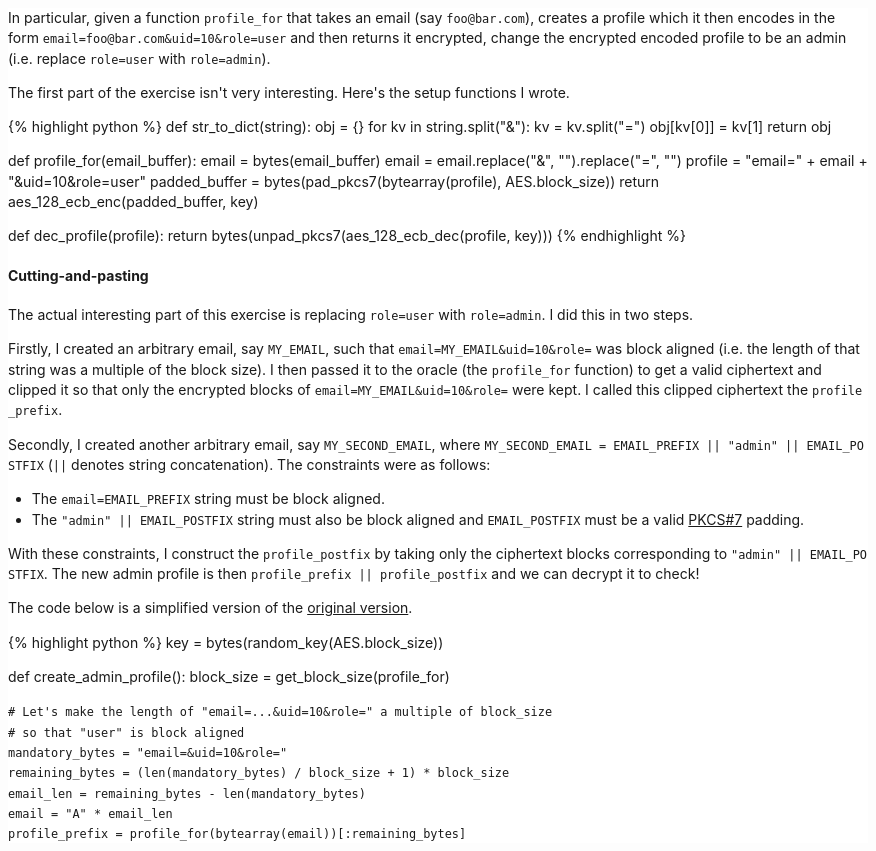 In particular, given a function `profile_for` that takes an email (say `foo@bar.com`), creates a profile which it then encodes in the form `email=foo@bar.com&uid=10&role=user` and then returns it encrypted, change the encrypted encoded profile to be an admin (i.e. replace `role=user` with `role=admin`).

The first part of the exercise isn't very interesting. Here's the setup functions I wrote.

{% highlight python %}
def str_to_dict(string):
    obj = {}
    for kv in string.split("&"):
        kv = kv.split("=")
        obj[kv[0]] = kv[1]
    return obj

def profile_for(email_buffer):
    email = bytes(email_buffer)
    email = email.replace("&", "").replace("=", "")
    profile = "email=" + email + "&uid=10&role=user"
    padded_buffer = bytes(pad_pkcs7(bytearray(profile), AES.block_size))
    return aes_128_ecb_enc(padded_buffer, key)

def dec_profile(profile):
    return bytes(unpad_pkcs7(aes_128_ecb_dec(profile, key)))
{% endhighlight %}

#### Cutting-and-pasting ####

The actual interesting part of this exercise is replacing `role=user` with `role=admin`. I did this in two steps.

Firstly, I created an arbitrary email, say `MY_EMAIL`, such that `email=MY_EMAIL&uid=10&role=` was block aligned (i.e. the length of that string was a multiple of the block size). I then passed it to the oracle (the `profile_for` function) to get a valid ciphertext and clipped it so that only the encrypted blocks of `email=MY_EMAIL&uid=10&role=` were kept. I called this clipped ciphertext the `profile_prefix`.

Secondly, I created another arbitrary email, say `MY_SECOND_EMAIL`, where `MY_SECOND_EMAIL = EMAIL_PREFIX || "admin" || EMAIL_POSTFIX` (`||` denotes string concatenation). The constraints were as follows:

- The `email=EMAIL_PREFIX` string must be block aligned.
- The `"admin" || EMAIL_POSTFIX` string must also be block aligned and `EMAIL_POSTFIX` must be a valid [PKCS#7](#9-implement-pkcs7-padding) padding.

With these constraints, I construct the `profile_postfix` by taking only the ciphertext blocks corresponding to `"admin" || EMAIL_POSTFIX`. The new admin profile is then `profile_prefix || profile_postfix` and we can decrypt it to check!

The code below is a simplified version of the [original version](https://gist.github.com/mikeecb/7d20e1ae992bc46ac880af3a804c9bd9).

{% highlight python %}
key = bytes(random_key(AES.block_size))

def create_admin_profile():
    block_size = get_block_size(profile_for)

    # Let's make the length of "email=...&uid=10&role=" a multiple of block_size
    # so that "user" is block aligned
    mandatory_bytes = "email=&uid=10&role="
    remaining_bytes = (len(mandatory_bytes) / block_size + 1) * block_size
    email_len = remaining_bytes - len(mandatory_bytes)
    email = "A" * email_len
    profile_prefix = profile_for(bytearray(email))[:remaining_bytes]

EXERCISE INSTRUCTIONS — Check every line of the records, and copy the ones that hold the word "interesting".

ANSWER BELOW —
The first part of the exercise isn't very interesting. Here's the setup functions I wrote.
The actual interesting part of this exercise is replacing `role=user` with `role=admin`. I did this in two steps.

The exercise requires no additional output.